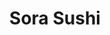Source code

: ---
layout: place
title: "Sora Sushi"
permalink: /washington/woodinville/sora-sushi.html
stateAbbr: WA
stateName: Washington
cityName: Woodinville
seo:
  name: "Sora Sushi"
  type: Restaurant
  links: https://sorasushi.menu11.com/wood/order
description: "Looking for sushi in Woodinville, Washington? Check out Sora Sushi for a delightful Japanese dining experience. Enjoy a variety of sushi and other dishes in ..."
place_id: ChIJuy_L3bINkFQRZYyw00bv_QM
photos:
  - name: >-
      places/ChIJuy_L3bINkFQRZYyw00bv_QM/photos/AeeoHcKM1uKifOh9KdCAV4RRxxM3v1GoCTkBuFdmrx_P0OvaonaovyECOA1CYssanCcxuLBySwG31wubCV64dCocGRndoJD1T1Y0Hp8VQuQEpwY54cvRuaFFYLno8uNIS714tY2HKTrFUbixn30hxgWjbc67428f9NwWY-zOzBFWaLPRb0oO6X1lNDSERKOFWX4TGJmC64_-TDd5Hr5eCq4JKDH2VseZLaUupj7pVq9-BeOIGkcovWLIdZ5K5EjwktTS8GzqynkaG6Sos2sAkUq7WevnFJOqG2TjlsJmn0Gfzl3ABlGAEh6grPWpm10HlZ2-2WnVM12Wkx3IdLIP0g-2aK-Y3JiwF4kYzJZHiumZIYdFEhv3O6EKe0XDO3i7dM68BB7eDyNUwe52wlTJjhmy-wnJUbyTrK0hab8R-a3hASGJkDQ7
    widthPx: 4032
    heightPx: 3024
    authorAttributions:
      - displayName: Dan Sundgren
        uri: https://maps.google.com/maps/contrib/113039601685483028642
        photoUri: >-
          https://lh3.googleusercontent.com/a-/ALV-UjVaxNb7CnWU1fpoR8CS7uIZmpknhiBMK7zZCUs1ppVmxeaMUK9gGg=s100-p-k-no-mo
    flagContentUri: >-
      https://www.google.com/local/imagery/report/?cb_client=maps_api_places.places_api&image_key=!1e10!2sCIHM0ogKEICAgICR657njgE&hl=en-US
    googleMapsUri: >-
      https://www.google.com/maps/place//data=!3m4!1e2!3m2!1sCIHM0ogKEICAgICR657njgE!2e10!4m2!3m1!1s0x54900db2ddcb2fbb:0x3fdef46d3b08c65
  - name: >-
      places/ChIJuy_L3bINkFQRZYyw00bv_QM/photos/AeeoHcJe3PgODF4CFk8WdczjA4g5Zw4ljp0CL2SKoaiCcDfEm70xPRQXytkdVZY7emTs3l1w1guvgfmAG9d3NaRUajST3Ue-jd0011tcPhn0n7xw6cWCfuJUlIb2lSrBrle9bMzmBwF57NjizaEv3WUF6eQoYk2Oq86Iq4SNcmUj-RrRrBvE4wIAhhc70kVuZ2vR0uUPPABt8GdxMDkPBwwn602tov5IbScbOSZpJgWozzRsbrlkJI_fOR3DiWmAm-cZthAcBueMhvySBcF9NDrvhG1a11-FJHTDarDsZZyWUvt7cBiXl-y8W8MG7wQWSbaZwe_6xjFIYVSqfIJCyD-7-iqPr9p3iQcW3QZ8cxyHuQg-UvKbT_1RE4bZaja3ZUj853xTz8tXl_AU7sB8UmnskVvPaLxmRIEU-j4CpliRkObyzYhP
    widthPx: 3264
    heightPx: 1836
    authorAttributions:
      - displayName: Todd Curtin
        uri: https://maps.google.com/maps/contrib/101913209651548108750
        photoUri: >-
          https://lh3.googleusercontent.com/a/ACg8ocJx3vI44f-PZhJeEkRFvT7Ct2Pe7o-dVWxmFlv6rewLCYX-Hg=s100-p-k-no-mo
    flagContentUri: >-
      https://www.google.com/local/imagery/report/?cb_client=maps_api_places.places_api&image_key=!1e10!2sCIHM0ogKEICAgIDRpePH_QE&hl=en-US
    googleMapsUri: >-
      https://www.google.com/maps/place//data=!3m4!1e2!3m2!1sCIHM0ogKEICAgIDRpePH_QE!2e10!4m2!3m1!1s0x54900db2ddcb2fbb:0x3fdef46d3b08c65
  - name: >-
      places/ChIJuy_L3bINkFQRZYyw00bv_QM/photos/AeeoHcKaFo4DEcGBPnr86q3A93Ga0zp-g6Y-zmiymKtp8SghbGBq44wYn5rMZC5eStfyMEkGGvbsoTFRR5mI_SayXBphB4xoc0_1z1HYDiS76HYSWD6X0YFjUCCKCETF0YRdKsobEj6MyOMG19LnFJZTAMibH6NBF9KSxdW0M34y3yPel4tox1TRx_e5o-etf-i_8PO2UjwFVyxIwYmowwo44jPTwX77h2ku1FfTpgDLBa3x8QA5mx0xUOk_sK_6HHnmh5XMRex9qHcTW9J5vs7gJDtd6yeFp3PHFjPw_9L2u4RbPakDbYlDEAhc3_KpYwNcuo6Ih7unFOg93XoBvSPLBKhLoCpIKJBsw4lSVk6pErigu4OlLDXSNMzcMPooEMqu4zQG1pV83pzRngZB8khrpxxq-_sUM1EFcVV-1Vn04EtigbTN
    widthPx: 2948
    heightPx: 3099
    authorAttributions:
      - displayName: Ganzorig Ulziibat
        uri: https://maps.google.com/maps/contrib/115682939448905630545
        photoUri: >-
          https://lh3.googleusercontent.com/a/ACg8ocK9HBYBic0RTgZsz_4-2odmB3ZUwAFRd7C4it7J_YCe2XzX=s100-p-k-no-mo
    flagContentUri: >-
      https://www.google.com/local/imagery/report/?cb_client=maps_api_places.places_api&image_key=!1e10!2sCIHM0ogKEICAgIDPhfTGlQE&hl=en-US
    googleMapsUri: >-
      https://www.google.com/maps/place//data=!3m4!1e2!3m2!1sCIHM0ogKEICAgIDPhfTGlQE!2e10!4m2!3m1!1s0x54900db2ddcb2fbb:0x3fdef46d3b08c65
  - name: >-
      places/ChIJuy_L3bINkFQRZYyw00bv_QM/photos/AeeoHcJDb5P6irQ_NnunHEkZZL2cqh_0zLmeUZ4wq8ZUpYGKuZTL3QdJLDpPb3vEwSuYl1VRPFvK-QLmBvEP1QHks1ZKB4OwSTNQzQ8W5_mQuoxiPZnMVRgt6-LI58iGyCyLtMlZRfVEtontS7klLLsAAwU1wiN2hIssbhEwsIjyXJp8ug_60t8Tldx9g0bPFJrujvKtI3U6CehaVnwOvI6sJtRBp68kWsazhI5RThJj4A1AGNEhB0l8aXv9ftvgY24RJGlz60nf3fmFo4Z6Mlq5NLK99tf20oc0rLic-l_SWZwrTA-TqMZg_5q4n-aMu6KwHkbJDX9uDmVqsbqD5TkIfwZRbBVKXQukj-SvFceJyEK_M_SjYIjFjfIE0prrC8bunlbNaD8ZnqRy0Fo9YPBPKxVJwRliNmHqzfEgZBVvKvjOtVoL
    widthPx: 4032
    heightPx: 3024
    authorAttributions:
      - displayName: Daz Wilkin
        uri: https://maps.google.com/maps/contrib/115885638875863224835
        photoUri: >-
          https://lh3.googleusercontent.com/a-/ALV-UjVDwHGqHdLTB924cU0s7c_ZQ14tWCXOETNEtBXQP7o9Qr-NC6ACuw=s100-p-k-no-mo
    flagContentUri: >-
      https://www.google.com/local/imagery/report/?cb_client=maps_api_places.places_api&image_key=!1e10!2sCIHM0ogKEICAgIDD49WWqwE&hl=en-US
    googleMapsUri: >-
      https://www.google.com/maps/place//data=!3m4!1e2!3m2!1sCIHM0ogKEICAgIDD49WWqwE!2e10!4m2!3m1!1s0x54900db2ddcb2fbb:0x3fdef46d3b08c65
  - name: >-
      places/ChIJuy_L3bINkFQRZYyw00bv_QM/photos/AeeoHcJgdiD8MwjJxtlEnv8W_Lho0iW-wostKHKkMrUYiZavH4-9OVut0Tm70yp7k19FLAJuwsA-ZKwOF-EyNmRc7y-5GpcJYkTWd8FJFJVxGkfGZMg3SEifDz2wf1kK3gamigfOoQGAgIU7JY_kKe8sjM-nRWusKEh7gQ6U6hNa5DhAEcizr-4OUtq4G-ZvVE7SPZGMD2GnsmUyxbD60u9xkAoWE-OhBgEFKDhXlcCwbe1ePC7q6rNBvj5Yw3S-0Z854bTCmNafIabHmwJu0WMkoiG7aYypHC3gXHS8MtNMI5RBiHmdmD61M0GDK-7BhLec_E8372krLuXWWlGNxGpN6OLAKgGo0DyUEsz_eUOwazT8QDM-2bLq-4OPJJe-ojbgzIazTroZtUrMOEGuql4qnA3mzNUZxZ9Yr30oW3fezDLEh94h
    widthPx: 4000
    heightPx: 3000
    authorAttributions:
      - displayName: Jonathan Mathews
        uri: https://maps.google.com/maps/contrib/110222413278187822940
        photoUri: >-
          https://lh3.googleusercontent.com/a-/ALV-UjWpmJo-nK2dPsiuVJ09EFtJUEY715K5048cwbDAxRSulVTjGOE1xQ=s100-p-k-no-mo
    flagContentUri: >-
      https://www.google.com/local/imagery/report/?cb_client=maps_api_places.places_api&image_key=!1e10!2sCIHM0ogKEICAgICx1c-t1QE&hl=en-US
    googleMapsUri: >-
      https://www.google.com/maps/place//data=!3m4!1e2!3m2!1sCIHM0ogKEICAgICx1c-t1QE!2e10!4m2!3m1!1s0x54900db2ddcb2fbb:0x3fdef46d3b08c65
  - name: >-
      places/ChIJuy_L3bINkFQRZYyw00bv_QM/photos/AeeoHcIaF9fQETdCHFtLjDu0Ea3h9cSbN3MUmdfifqbJaHe7cgLwnHPH1ScDzN4YlvqXVR_1UZjx_IXJGJ2ecb0fvgwHhR0nB4He1RIqTCwFL9wf1HtCrCXW1MhPN8Hdh4M6vka5qYleAnHta7YSHHIpgTFRgrZ1NhJsHGPLwUGgnpf07cRTLkT5HXmd9hItigr_-coRzltRuMmPsiyO6V5JNVr3_q7xo9Ye0O8QDnCWkpzJGC8oEgN1H_wgsere40MMdskqsylC1veX2NoVycymGm1TN65IxCBbAI58Zh9LoHZ2kr3VmCNQGALaSldmPt7orchBOgNVrya3IXRzxaXcDcc4bcHwl1J1nfEVCh5N50AZPYPie4ORuOvmXZWwUUqwA7HJuHNAMT9yHIcBqv8o6djb5qpglneoSPgryNVabsDEJznQ
    widthPx: 4032
    heightPx: 2268
    authorAttributions:
      - displayName: Giovana Martineli Ishiguro
        uri: https://maps.google.com/maps/contrib/108676866871923038556
        photoUri: >-
          https://lh3.googleusercontent.com/a-/ALV-UjWm4W-7wsb_lfbJW4fOcre-FVBieFIe8k4gH0lVjp-UCAKnXELG=s100-p-k-no-mo
    flagContentUri: >-
      https://www.google.com/local/imagery/report/?cb_client=maps_api_places.places_api&image_key=!1e10!2sCIHM0ogKEICAgIDqsPC1mwE&hl=en-US
    googleMapsUri: >-
      https://www.google.com/maps/place//data=!3m4!1e2!3m2!1sCIHM0ogKEICAgIDqsPC1mwE!2e10!4m2!3m1!1s0x54900db2ddcb2fbb:0x3fdef46d3b08c65
  - name: >-
      places/ChIJuy_L3bINkFQRZYyw00bv_QM/photos/AeeoHcJ0DnA1A054mqGvJWz9U_lXJpv379C45tSQXn9Yqted8L2ql0ArGQNHrkV1SWFwKTbyR3JDz1Ex1mnsd85CtBa9k0eh4i-fUb2BGO5D04loLdd_vme823XbtZzWTA6WCOPDgjmWgledFCo3raP_M9HQv4SNnhHEOXLcXS1_qPaas8f9zv4HPDdaoGP70lcNUsL2wNtDdz-l3t859d9P-JzkZ8bDSM-4jW_Ugr3IhEzkDRq_jo_k_zAO9AzNGmIMpFeF8Hn2YCvsR9ut1koPKsz75btMt_a_6EEJF5KvJXjeeB53sot__K5GnK4ZXM_uHBuuhh37eb7sw076RyCWS7xECb0pUhIjiChs1_nwh6BK88MFXbHvvNdTENpq1hbIsW1TNE5ijgPTstACtLhe7QX2NEqtYsZ5MeJ7AJqpbRVu7Q
    widthPx: 3000
    heightPx: 4000
    authorAttributions:
      - displayName: Aimee Martini
        uri: https://maps.google.com/maps/contrib/100182738363021409959
        photoUri: >-
          https://lh3.googleusercontent.com/a-/ALV-UjVgjvq_iwiThYopM3qTbv3Qd_UYV8vgjo41PWEBuhRFm8VXDCFkVQ=s100-p-k-no-mo
    flagContentUri: >-
      https://www.google.com/local/imagery/report/?cb_client=maps_api_places.places_api&image_key=!1e10!2sCIHM0ogKEICAgIDF3-G1Qg&hl=en-US
    googleMapsUri: >-
      https://www.google.com/maps/place//data=!3m4!1e2!3m2!1sCIHM0ogKEICAgIDF3-G1Qg!2e10!4m2!3m1!1s0x54900db2ddcb2fbb:0x3fdef46d3b08c65
  - name: >-
      places/ChIJuy_L3bINkFQRZYyw00bv_QM/photos/AeeoHcLhqPKgD3_ojNpDTYAMDuq9B9WHB_kufgQxMmlAfjAThf5ISP-5mqJ4aAdmrBSvILIrZ1IlwofHuD7w1OPFA8JPiXL0EiDfPx-hUEh4LSE8qOSyDQYfOvlfQQFbSczv3g6Al7IRwJHHqpZWxnUdFu6Ga2V2SFZRZ6fH4myrC5fEcp3rioykvBf2kFT-XW68Z8qb_0vUIR8lgG36TemwOuA5zMvftdpOHtLiojz-yrLeR_4ET4q4tnZZcbT86zzr-xK6zDLHRPYvsVkwXdJo1kLgm0cwGUR7MyYv0XwKlQjEZ3RDZ19PBBtRbXwKlsmDymFjMmtNUQ9w_OT046W_AjHdrauNiuAwL1Hk3GDM7swPV6BFLm3VLtkz_Aje8wvF3v-LgTpkjOIFGnGQR3p5TzIXOB08Zbtauw_8Rp4m3VrA0pJB
    widthPx: 4000
    heightPx: 3000
    authorAttributions:
      - displayName: Jonathan Mathews
        uri: https://maps.google.com/maps/contrib/110222413278187822940
        photoUri: >-
          https://lh3.googleusercontent.com/a-/ALV-UjWpmJo-nK2dPsiuVJ09EFtJUEY715K5048cwbDAxRSulVTjGOE1xQ=s100-p-k-no-mo
    flagContentUri: >-
      https://www.google.com/local/imagery/report/?cb_client=maps_api_places.places_api&image_key=!1e10!2sCIHM0ogKEICAgICx1c-ttQE&hl=en-US
    googleMapsUri: >-
      https://www.google.com/maps/place//data=!3m4!1e2!3m2!1sCIHM0ogKEICAgICx1c-ttQE!2e10!4m2!3m1!1s0x54900db2ddcb2fbb:0x3fdef46d3b08c65
  - name: >-
      places/ChIJuy_L3bINkFQRZYyw00bv_QM/photos/AeeoHcI1p7qn4mbvWVO-XiDTuyZwH_GsnvqpvA4fVzv6G1g7TN0Ssv77bph1L3wcPSO725qcx24RLjLJRxRyji9nBGnFbQAAadQtGirqH8SDdiy0gcpinEg91YYlKS7dxkZkcetMaOMOyvNynuy3C7cwfzw_KErEQEKhlyQOslP_ZQoo8P7iiYxedB5mQnvGuU0yGYjRSK3Fk_zs5-uBsIEXaNX5EmjtHi3yFCLOoBuHKZps4A10yJkTGuvS7w2SVSZYkdfvVJRV4_ReMJx9N9DVBbDQ_Q3pQVUOdFjT5ikZceR8HISwhjujYIkvLMvoEbrTH6vBBoXnSyFVRhFGUFVUGx7imezmiBlpw1V4KBTDtIknrLS6wBFDy1zHIAi1AYx0yAFxhlZu_BfoBx5tT9jwgGnOgPYiKceCSqTnbpI8sKc19g
    widthPx: 3024
    heightPx: 4032
    authorAttributions:
      - displayName: Mark Gregory
        uri: https://maps.google.com/maps/contrib/105133951452709663467
        photoUri: >-
          https://lh3.googleusercontent.com/a-/ALV-UjV7DnlNOW3sabQe0HVgml8fXLxcvtC-wRXjZ_9jR2XAf_qCUapV=s100-p-k-no-mo
    flagContentUri: >-
      https://www.google.com/local/imagery/report/?cb_client=maps_api_places.places_api&image_key=!1e10!2sCIHM0ogKEICAgICE24C7ZQ&hl=en-US
    googleMapsUri: >-
      https://www.google.com/maps/place//data=!3m4!1e2!3m2!1sCIHM0ogKEICAgICE24C7ZQ!2e10!4m2!3m1!1s0x54900db2ddcb2fbb:0x3fdef46d3b08c65
  - name: >-
      places/ChIJuy_L3bINkFQRZYyw00bv_QM/photos/AeeoHcI2RntCc5bH5Tqb9jxGbhna6Z6u59SLifqp5V5ueYVZj6b39RcjGZIKkEVJyK-6oUd5C7OAUcZuQGV-c9NW4oiw5wajiGheFt_JdQgFQF_52ppi9ioHm3TcGWocY_s7o1H0RoAwm8P3ZXMBilOSvDW_jIbsXAJ33V6WFUPgAp5QD5G6WNn6vLELFFLUTgsgYXGjfY_b993AuaPgtEWUtdMg8wq9aeoikI3eXhl7KXlPgQiFYGfjRKfxsORHYYPUV5WhWAwZi_bX5_eMPdmCXsh0BEYeDZWcETco3qsJRpMQC-QA5ngIG3bPe5fsvlYPyocCaQHionHoQdqiQMPDykfrVwkUjrQtFHhNEDsRriipGUWqx-vhP2FKxuPvhLvB4p4LkepivukmBEYHdgbzPgmvJhpEDBUhdWGKo21leKazXD60
    widthPx: 3428
    heightPx: 1971
    authorAttributions:
      - displayName: Jacqueline Perez
        uri: https://maps.google.com/maps/contrib/102264793909865578244
        photoUri: >-
          https://lh3.googleusercontent.com/a-/ALV-UjVh1UMkNsAw9sEOG9MUOP36l89U-4M1e8Uo7MTSYIIoK0LyOVjFww=s100-p-k-no-mo
    flagContentUri: >-
      https://www.google.com/local/imagery/report/?cb_client=maps_api_places.places_api&image_key=!1e10!2sCIHM0ogKEICAgICWy4P47wE&hl=en-US
    googleMapsUri: >-
      https://www.google.com/maps/place//data=!3m4!1e2!3m2!1sCIHM0ogKEICAgICWy4P47wE!2e10!4m2!3m1!1s0x54900db2ddcb2fbb:0x3fdef46d3b08c65
address: 14471 Redmond - Woodinville Rd NE, Woodinville, WA 98072, USA
street: 14471 Redmond - Woodinville Rd NE
city: Woodinville
state: WA
zip: '98072'
country: USA
neighborhood: Tourist District
latitude: '47.731911'
longitude: '-122.142086'
accessibility_options:
  wheelchairAccessibleParking: true
  wheelchairAccessibleEntrance: true
  wheelchairAccessibleRestroom: true
  wheelchairAccessibleSeating: true
business_status: OPERATIONAL
name: Sora Sushi
google_maps_links:
  directionsUri: >-
    https://www.google.com/maps/dir//''/data=!4m7!4m6!1m1!4e2!1m2!1m1!1s0x54900db2ddcb2fbb:0x3fdef46d3b08c65!3e0
  placeUri: https://maps.google.com/?cid=287649038699891813
  writeAReviewUri: >-
    https://www.google.com/maps/place//data=!4m3!3m2!1s0x54900db2ddcb2fbb:0x3fdef46d3b08c65!12e1
  reviewsUri: >-
    https://www.google.com/maps/place//data=!4m4!3m3!1s0x54900db2ddcb2fbb:0x3fdef46d3b08c65!9m1!1b1
  photosUri: >-
    https://www.google.com/maps/place//data=!4m3!3m2!1s0x54900db2ddcb2fbb:0x3fdef46d3b08c65!10e5
primary_type: Sushi Restaurant
opening_hours:
  regular: null
  current: null
secondary_opening_hours:
  regular:
    weekdayDescriptions: null
    type: null
  current:
    weekdayDescriptions: null
    type: null
phone: (425) 486-5858
price_level: PRICE_LEVEL_MODERATE
price_range: $20 &ndash; $30
rating: '4.4'
rating_count: 392
website: https://sorasushi.menu11.com/wood/order
reviews: null
parking_options: null
payment_options: null
allow_dogs: null
curbside_pickup: null
delivery: null
dine_in: null
good_for_children: null
good_for_groups: null
good_for_sports: null
live_music: null
menu_for_children: null
outdoor_seating: null
reservable: null
restroom: null
serves_beer: null
serves_breakfast: null
serves_brunch: null
serves_cocktails: null
serves_coffee: null
serves_dinner: null
serves_dessert: null
serves_lunch: null
serves_vegetarian_food: null
serves_wine: null
takeout: null
summary: null

---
···
Find the string "Restaurant" in the listing and return every line that holds it.

Answer:
  type: Restaurant
primary_type: Sushi Restaurant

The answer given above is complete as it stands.